Terrier Media, a newly created company controlled by an Apollo Global Management private equity fund, will pay $3.1 billion to buy Cox Enterprises’ TV and radio stations, but that number will be “adjusted” by an unspecified minority stake that Cox will acquire in Terrier, according to FCC filings made public today.

Cox announced last month that it had sold control of the stations to Apollo without revealing any financial details.

At the same time, confirming a Reuters report, the filings say Terrier is purchasing the TV stations of Brian Brady’s Northwest Broadcasting, for $384 million, but that number too will be reduced as Northwest principals, like Cox, will acquire rollover equity in the new group.

The filings are vague on the ultimate shares that Cox and Northwest will have in Terrier. The Apollo fund will own 77% of the equity in it, they say, while the “majority” of the remaining 23% will be held by Cox. That means that Northwest will end up with a minority of the 23%.

Upon closing of the Cox and Northwest deals, Terrier will comprise 25 full-power TV stations covering 12.9% of U.S. households (without UHF discount) and 6.9% (with the UHF discount).

Respectful of the way Cox has been running its stations, the filings say, Terrier “intends to maintain Cox’s existing management and operations.” The new company will be headquartered in Atlanta, currently the home of Cox.


“Combined, the merged company would have the first- or second-ranked station in over half of the company’s markets,” the filings say.

“Terrier Media, as a new entrant in the broadcast television market, will foster competition in the local markets and provide additional resources to improve service to the local communities without harming competition, diversity of voices, or content in any local television market.”

The filings say that Terrier is well under the 39% national ownership cap and does not see the need to divest any stations to comply with the FCC local ownership limits, pointing out that Cox and Northwest have no overlapping markets.

The filings acknowledge that Northwest and Cox have existing duopolies in several markets, including ones involving top-4 stations, but argue that Terrier should be allowed to keep them all intact.

Northwest’s top-4 duopoly in Yuma-El Centro, Ariz.,  has produced “undeniable” public interest benefits, the filings say. “Accordingly …, applying the Top Four prohibition under these circumstances is unwarranted and would disserve the public interest.”

Likewise, the filings say, Terrier intends to hang on to Cox’s top-4 combo in Jacksonville, Fla.

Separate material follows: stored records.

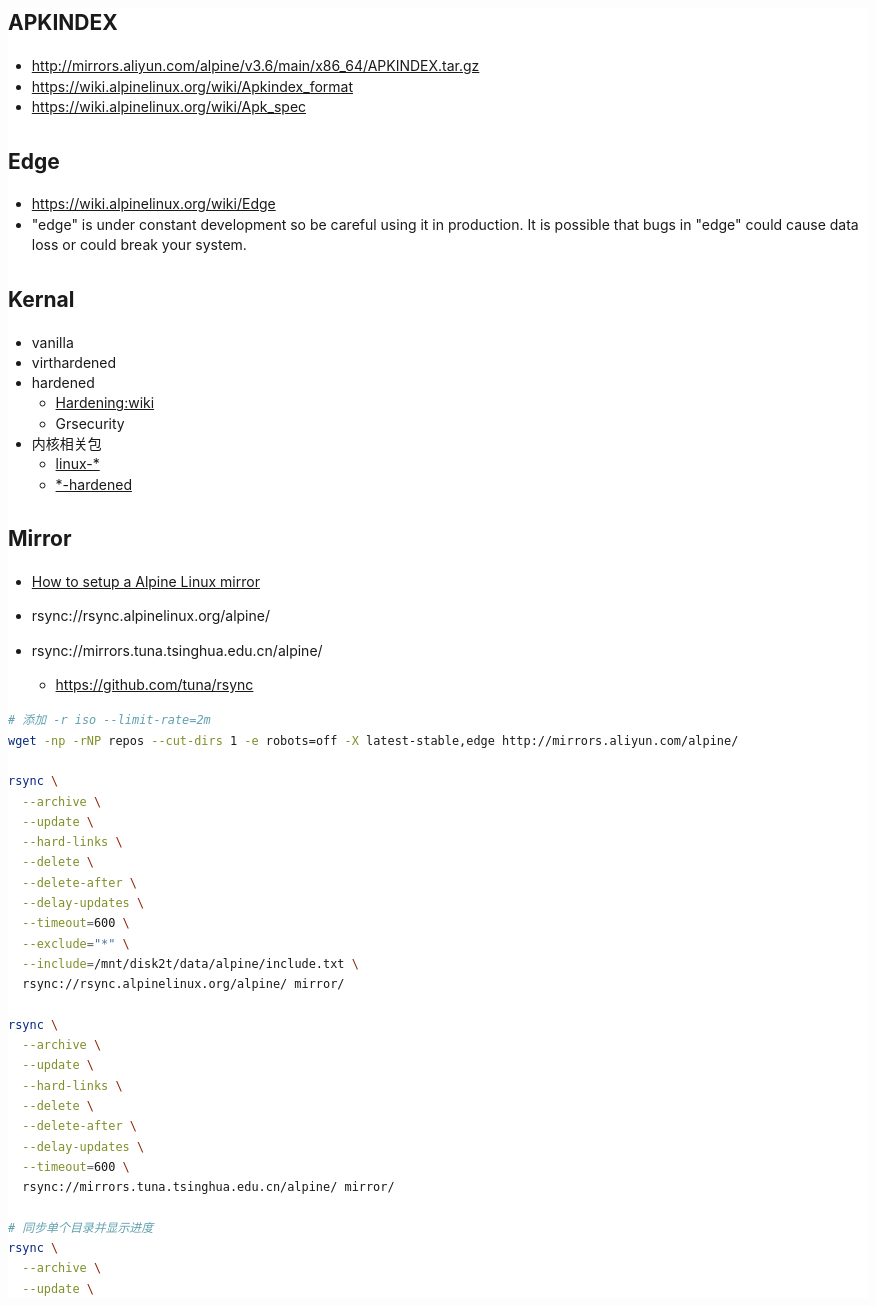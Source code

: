 ## APKINDEX

- http://mirrors.aliyun.com/alpine/v3.6/main/x86_64/APKINDEX.tar.gz
- https://wiki.alpinelinux.org/wiki/Apkindex_format
- https://wiki.alpinelinux.org/wiki/Apk_spec

## Edge

- https://wiki.alpinelinux.org/wiki/Edge
- "edge" is under constant development so be careful using it in production. It is possible that bugs in "edge" could cause data loss or could break your system.

## Kernal

- vanilla
- virthardened
- hardened
  - [Hardening:wiki](<https://en.wikipedia.org/wiki/Hardening_(computing)>)
  - Grsecurity
- 内核相关包
  - [linux-\*](https://pkgs.alpinelinux.org/packages?name=linux-*&branch=v3.6&repo=&arch=x86_64)
  - [\*-hardened](https://pkgs.alpinelinux.org/packages?name=*hardened&branch=v3.6&repo=&arch=x86_64)

## Mirror

- [How to setup a Alpine Linux mirror](https://wiki.alpinelinux.org/wiki/How_to_setup_a_Alpine_Linux_mirror)

- rsync://rsync.alpinelinux.org/alpine/
- rsync://mirrors.tuna.tsinghua.edu.cn/alpine/
  - https://github.com/tuna/rsync

```bash
# 添加 -r iso --limit-rate=2m
wget -np -rNP repos --cut-dirs 1 -e robots=off -X latest-stable,edge http://mirrors.aliyun.com/alpine/

rsync \
  --archive \
  --update \
  --hard-links \
  --delete \
  --delete-after \
  --delay-updates \
  --timeout=600 \
  --exclude="*" \
  --include=/mnt/disk2t/data/alpine/include.txt \
  rsync://rsync.alpinelinux.org/alpine/ mirror/

rsync \
  --archive \
  --update \
  --hard-links \
  --delete \
  --delete-after \
  --delay-updates \
  --timeout=600 \
  rsync://mirrors.tuna.tsinghua.edu.cn/alpine/ mirror/

# 同步单个目录并显示进度
rsync \
  --archive \
  --update \
```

Cox owns Fox affiliate WFOX and operates independently owned CBS affiliate WJAX through management contracts.

The filings point out that the FCC tacitly approved the Fox-CBS combo last year when it granted the transfer of WJAX from one former Cox executive to another.

With the backing of the Apollo fund, the filings say, Terrier will make the stations stronger and more competitive by providing capital for:

  • Capitalizing on the stations’ compelling local content by making that content available in multiple markets.
  • Improving the stations’ physical plant, including studio, back office and transmission equipment.
  • Growing each station’s digital presence in its local market through improvements in station websites and applications.
  • Deploying the resources required to promote deployment of ATSC 3.0.